La famiglia di Gesù si inscrive subito nel lungo elenco che giunge fino ai nostri giorni e che comprende i profughi, i clandestini, i migranti.

Infatti, quando il bambino Gesù ha pochi mesi, Giuseppe è presentato in marcia con lui e con la sposa Maria attraverso il deserto di Giuda per riparare in Egitto, lontano dall’incubo del potere sanguinario del re Erode.

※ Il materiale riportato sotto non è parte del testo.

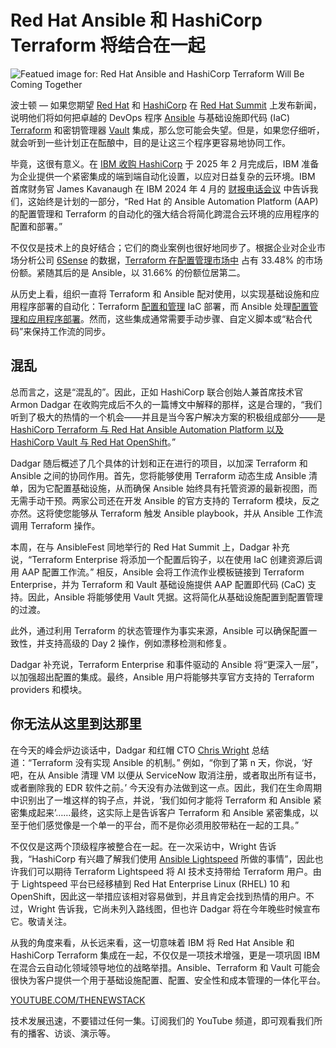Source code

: # Red Hat Ansible 和 HashiCorp Terraform 将结合在一起

![Featued image for: Red Hat Ansible and HashiCorp Terraform Will Be Coming Together](https://cdn.thenewstack.io/media/2025/05/a5fbc86d-jorge-ramirez-vadci9b4hbo-unsplash-1024x768.jpg)

波士顿 — 如果您期望 [Red Hat](https://www.openshift.com/try?utm_content=inline+mention) 和 [HashiCorp](https://www.hashicorp.com/?utm_content=inline+mention) 在 [Red Hat Summit](https://www.redhat.com/en/summit) 上发布新闻，说明他们将如何把卓越的 DevOps 程序 [Ansible](https://www.redhat.com/en/ansible-collaborative) 与基础设施即代码 (IaC) [Terraform](https://developer.hashicorp.com/terraform) 和密钥管理器 [Vault](https://www.hashicorp.com/en/products/vault) 集成，那么您可能会失望。但是，如果您仔细听，就会听到一些计划正在酝酿中，目的是让这三个程序更容易地协同工作。

毕竟，这很有意义。在 [IBM 收购 HashiCorp](https://thenewstack.io/ibm-buying-hashicorp-what-devs-analysts-and-competitors-are-saying/) 于 2025 年 2 月完成后，IBM 准备为企业提供一个紧密集成的端到端自动化设置，以应对日益复杂的云环境。IBM 首席财务官 James Kavanaugh 在 IBM 2024 年 4 月的 [财报电话会议](https://newsroom.ibm.com/2024-04-24-IBM-to-Acquire-HashiCorp-Inc-Creating-a-Comprehensive-End-to-End-Hybrid-Cloud-Platform) 中告诉我们，这始终是计划的一部分，“Red Hat 的 Ansible Automation Platform (AAP) 的配置管理和 Terraform 的自动化的强大结合将简化跨混合云环境的应用程序的配置和部署。”

不仅仅是技术上的良好结合；它们的商业案例也很好地同步了。根据企业对企业市场分析公司 [6Sense](https://6sense.com/) 的数据，[Terraform 在配置管理市场中](https://6sense.com/tech/configuration-management/terraform-market-share) 占有 33.48% 的市场份额。紧随其后的是 Ansible，以 31.66% 的份额位居第二。

从历史上看，组织一直将 Terraform 和 Ansible 配对使用，以实现基础设施和应用程序部署的自动化：Terraform [配置和管理](https://thenewstack.io/lessons-from-humanas-migration-to-hcp-terraform-cloud/) IaC 部署，而 Ansible 处理[配置管理和应用程序部署](https://thenewstack.io/install-ansible-on-ubuntu-server-to-automate-linux-server-deployments/)。然而，这些集成通常需要手动步骤、自定义脚本或“粘合代码”来保持工作流的同步。

## 混乱

总而言之，这是“混乱的”。因此，正如 HashiCorp 联合创始人兼首席技术官 Armon Dadgar 在收购完成后不久的一篇博文中解释的那样，这是合理的，“我们听到了极大的热情的一个机会——并且是当今客户解决方案的积极组成部分——是 [HashiCorp Terraform 与 Red Hat Ansible Automation Platform 以及 HashiCorp Vault 与 Red Hat OpenShift](https://www.hashicorp.com/en/blog/hashicorp-and-red-hat-better-together)。”

Dadgar 随后概述了几个具体的计划和正在进行的项目，以加深 Terraform 和 Ansible 之间的协同作用。首先，您将能够使用 Terraform 动态生成 Ansible 清单，因为它配置基础设施，从而确保 Ansible 始终具有托管资源的最新视图，而无需手动干预。两家公司还在开发 Ansible 的官方支持的 Terraform 模块，反之亦然。这将使您能够从 Terraform 触发 Ansible playbook，并从 Ansible 工作流调用 Terraform 操作。

本周，在与 AnsibleFest 同地举行的 Red Hat Summit 上，Dadgar 补充说，“Terraform Enterprise 将添加一个配置后钩子，以在使用 IaC 创建资源后调用 AAP 配置工作流。” 相反，Ansible 会将工作流作业模板链接到 Terraform Enterprise，并为 Terraform 和 Vault 基础设施提供 AAP 配置即代码 (CaC) 支持。因此，Ansible 将能够使用 Vault 凭据。这将简化从基础设施配置到配置管理的过渡。

此外，通过利用 Terraform 的状态管理作为事实来源，Ansible 可以确保配置一致性，并支持高级的 Day 2 操作，例如漂移检测和修复。

Dadgar 补充说，Terraform Enterprise 和事件驱动的 Ansible 将“更深入一层”，以加强超出配置的集成。最终，Ansible 用户将能够共享官方支持的 Terraform providers 和模块。

## 你无法从这里到达那里
在今天的峰会炉边谈话中，Dadgar 和红帽 CTO [Chris Wright](https://www.linkedin.com/in/chris-wright-b733851/) 总结道：“Terraform 没有实现 Ansible 的机制。” 例如，“你到了第 n 天，你说，‘好吧，在从 Ansible 清理 VM 以便从 ServiceNow 取消注册，或者取出所有证书，或者删除我的 EDR 软件之前。’ 今天没有办法做到这一点。因此，我们在生命周期中识别出了一堆这样的钩子点，并说，‘我们如何才能将 Terraform 和 Ansible 紧密集成起来’……最终，这实际上是告诉客户 Terraform 和 Ansible 紧密集成，以至于他们感觉像是一个单一的平台，而不是你必须用胶带粘在一起的工具。”

不仅仅是这两个顶级程序被整合在一起。在一次采访中，Wright 告诉我，“HashiCorp 有兴趣了解我们使用 [Ansible Lightspeed](https://www.redhat.com/en/technologies/management/ansible/ansible-lightspeed) 所做的事情”，因此也许我们可以期待 Terraform Lightspeed 将 AI 技术支持带给 Terraform 用户。由于 Lightspeed 平台已经移植到 Red Hat Enterprise Linux (RHEL) 10 和 OpenShift，因此这一举措应该相对容易做到，并且肯定会找到热情的用户。不过，Wright 告诉我，它尚未列入路线图，但也许 Dadgar 将在今年晚些时候宣布它。敬请关注。

从我的角度来看，从长远来看，这一切意味着 IBM 将 Red Hat Ansible 和 HashiCorp Terraform 集成在一起，不仅仅是一项技术增强，更是一项巩固 IBM 在混合云自动化领域领导地位的战略举措。Ansible、Terraform 和 Vault 可能会很快为客户提供一个用于基础设施配置、配置、安全性和成本管理的一体化平台。

[YOUTUBE.COM/THENEWSTACK](https://youtube.com/thenewstack?sub_confirmation=1)

技术发展迅速，不要错过任何一集。订阅我们的 YouTube 频道，即可观看我们所有的播客、访谈、演示等。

Betlemme è il punto di partenza del racconto. L’imperatore romano Adriano nel II secolo aveva confermato la presenza di un primo culto cristiano attorno a una grotta venerata dai primi cristiani, sconsacrandola con un tempietto dedicato ad Adone. Già nel 220 il grande maestro cristiano Origene di Alessandria d’Egitto, giunto in Palestina, scriveva: «In Betlemme si mostra la grotta dove, secondo i vangeli, Gesù è nato e la mangiatoia nella quale, avvolto in poveri panni, fu deposto. Quello che mi fu mostrato è familiare a tutti gli abitanti della zona. Gli stessi pagani dicono a chiunque li voglia ascoltare che in quella grotta è nato un certo Gesù che i cristiani adorano» (Contro Celso, i, 51). Qui, da secoli, i cristiani celebrano con fede e gioia il Natale del Signore: il 25 dicembre i cattolici, il 6 gennaio gli ortodossi, il 19 gennaio gli armeni; date diverse in ricordo di una data ignota di quell’anno — forse il 6 a. C. (è noto che l’attuale datazione dell’era cristiana quasi certamente è erronea) — in cui Gesù è entrato nella nostra storia. Anche in questo egli si rivela povero, assente com’è dagli annali e dalle anagrafi imperiali.

Su di lui, anzi, si stende subito l’incubo della repressione. Gesù, visto dall’occhiuta polizia segreta erodiana come uno dei tanti piccoli pericoli per il potere ufficiale, doveva essere subito liquidato. Inizia così per Gesù la vicenda di profugo.